Before we, ahem, dive into some of Gillis’ famous whammy bar licks, let’s check out the guitar on which he’s delivered most of them over the years—the ’62 Stratocaster he used on every Night Ranger album, as well as with Ozzy Osbourne in the early ’80s (both on tour and on most of the live album Speak of the Devil) when he took over 6-string duties after the tragic death of Randy Rhoads. Why? Because floating trem setup has a crucial role in whether bar maneuvers sink or swim.

“This is my girl,” says Gillis, cradling the weathered, heavily modded Strat. “This is my Bubba; the guitar I got sanded down in a box back in 1978. I was into project guitars back then, so I had a body shop paint it with some leftover orange paint I had used on my Datsun 240Z. You can see the grey primer they used showing through in places. Then, I added an extra [22nd] fret. Around 1981, I installed a Floyd Rose locking tremolo system—the third one ever built, made by Floyd himself, in his garage. Eddie Van Halen got number one, Neal Schon got number two, and I got this one. I traded a Les Paul Custom for this Floyd and a fret job and it was well worth it.”

Gillis prefers original Floyds because they don’t have the one thing most locking-trem users couldn’t live without: fine tuners. “I have never needed them,” say Gillis. “I actually find they get in the way when I’m palm-muting the strings. And even without them, I stay in tune. When I put on a new set of strings, I just stretch ’em out really well—I bend ’em while going crazy with the bar for a few minutes—tune up, clamp the nut, and maybe repeat the process once or twice. Once I’ve done that, I can usually get through an entire set without having to retune.

“The other reason I like original handmade Floyds is that they’re a little tougher and more solid than the later ones—I think their steel was cast harder—so I’ve been searching and seizing original Floyds like mad. I now probably have five or six of the first ten units Floyd ever made.

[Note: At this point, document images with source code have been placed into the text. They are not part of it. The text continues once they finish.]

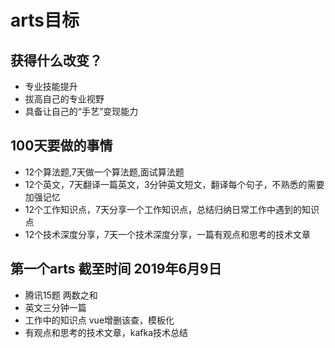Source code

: # arts目标
## 获得什么改变？
- 专业技能提升
- 拔高自己的专业视野
- 具备让自己的“手艺”变现能力

## 100天要做的事情
- 12个算法题,7天做一个算法题,面试算法题
- 12个英文，7天翻译一篇英文，3分钟英文短文，翻译每个句子，不熟悉的需要加强记忆
- 12个工作知识点，7天分享一个工作知识点，总结归纳日常工作中遇到的知识点
- 12个技术深度分享，7天一个技术深度分享，一篇有观点和思考的技术文章

## 第一个arts 截至时间 2019年6月9日
- 腾讯15题 两数之和
- 英文三分钟一篇
- 工作中的知识点 vue增删该查，模板化
- 有观点和思考的技术文章，kafka技术总结


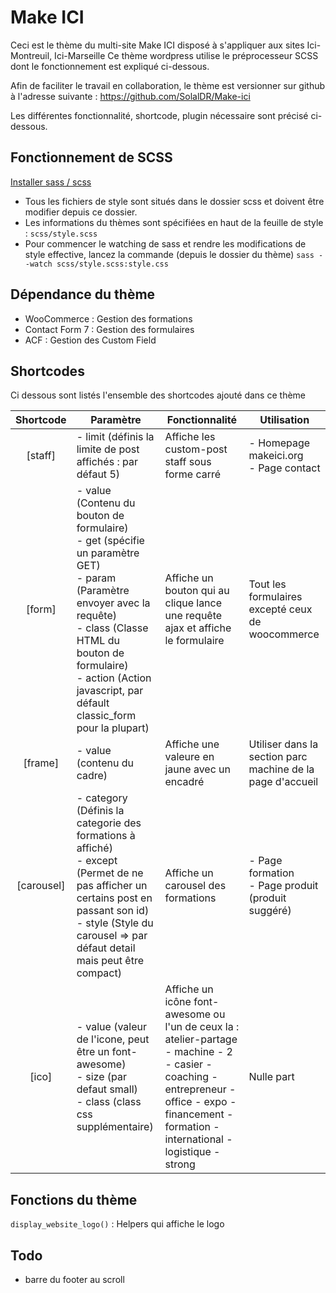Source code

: # Make ICI

Ceci est le thème du multi-site Make ICI disposé à s'appliquer aux sites Ici-Montreuil, Ici-Marseille
Ce thème wordpress utilise le préprocesseur SCSS dont le fonctionnement est expliqué ci-dessous.

Afin de faciliter le travail en collaboration, le thème est versionner sur github à l'adresse suivante : <a href="https://github.com/SolalDR/Make-ici">https://github.com/SolalDR/Make-ici</a>

Les différentes fonctionnalité, shortcode, plugin nécessaire sont précisé ci-dessous.


## Fonctionnement de SCSS
 <a href="http://sass-lang.com/install">Installer sass / scss</a>
- Tous les fichiers de style sont situés dans le dossier scss et doivent être modifier depuis ce dossier.  
- Les informations du thèmes sont spécifiées en haut de la feuille de style : `scss/style.scss`
- Pour commencer le watching de sass et rendre les modifications de style effective, lancez la commande (depuis le dossier du thème) `sass --watch scss/style.scss:style.css`


## Dépendance du thème
- WooCommerce : Gestion des formations
- Contact Form 7 : Gestion des formulaires
- ACF : Gestion des Custom Field

## Shortcodes
Ci dessous sont listés l'ensemble des shortcodes ajouté dans ce thème

| Shortcode  | Paramètre | Fonctionnalité | Utilisation |
|:----------:|---------------------------------------------------------------------------------------------------------------------------------------------------------------------------------------------------------------------------------------------------------------|---------------------------------------------------------------------------------------------------------------------------------------------------------------------------------------------------------|------------------------------------------------------------|
| [staff] | - limit (définis la limite de post affichés : par défaut 5)  | Affiche les custom-post staff sous forme carré | - Homepage makeici.org<br> - Page contact |
| [form] | - value (Contenu du bouton de formulaire)<br> - get (spécifie un paramètre GET)<br> - param (Paramètre envoyer avec la requête)<br>  - class (Classe HTML du bouton de formulaire)<br> - action (Action javascript, par défault classic_form pour la plupart) | Affiche un bouton qui au clique lance une requête ajax et affiche le formulaire | Tout les formulaires excepté ceux de woocommerce |
| [frame] | - value (contenu du cadre) | Affiche une valeure en jaune avec un encadré  | Utiliser dans la section parc machine de la page d'accueil |
| [carousel] | - category (Définis la categorie des formations à affiché) <br> - except (Permet de ne pas afficher un certains post en passant son id)<br> - style (Style du carousel => par défaut detail mais peut être compact)  <br> | Affiche un carousel des formations | - Page formation<br> - Page produit (produit suggéré) |
| [ico] | - value (valeur de l'icone, peut être un font-awesome)<br> - size (par defaut small)<br> - class (class css supplémentaire) | Affiche un icône font-awesome ou l'un de ceux la : <br>atelier-partage - machine - 2 - casier - coaching - entrepreneur - office - expo - financement - formation - international - logistique - strong | Nulle part |

## Fonctions du thème

`display_website_logo()` : Helpers qui affiche le logo  




## Todo
- barre du footer au scroll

One of them is on my custom Paul Reed Smith 513, which I use all the time on tour. Another is on the black Les Paul I played on ‘Paranoid’ on Speak of the Devil.”

Springs, Strings & Things

Gillis’ locking-trem guitars and stock Stratocasters have two things in common: S.I.T. strings gauged .0105-.050 (“It took me a while to get used to these, because for years I used thinner [.009-.042] sets, but man, the tone’s that much fatter, and the harmonics are that much deeper”) and floating bridges.

“Springs have a lot to do with how a floating bridge behaves,” reminds Gillis. “You have to figure out how much sway you want the bridge to have. If the springs are too old and wimpy, or if you have too few of them, the guitar will warble. Warble can be cool, but not if it happens when you’re just playing normally or barely bump into your guitar. You have to figure out a happy medium, and that will involve deciding how many springs the guitar needs, and how much tension to create by tightening the claw that holds the springs in the back.”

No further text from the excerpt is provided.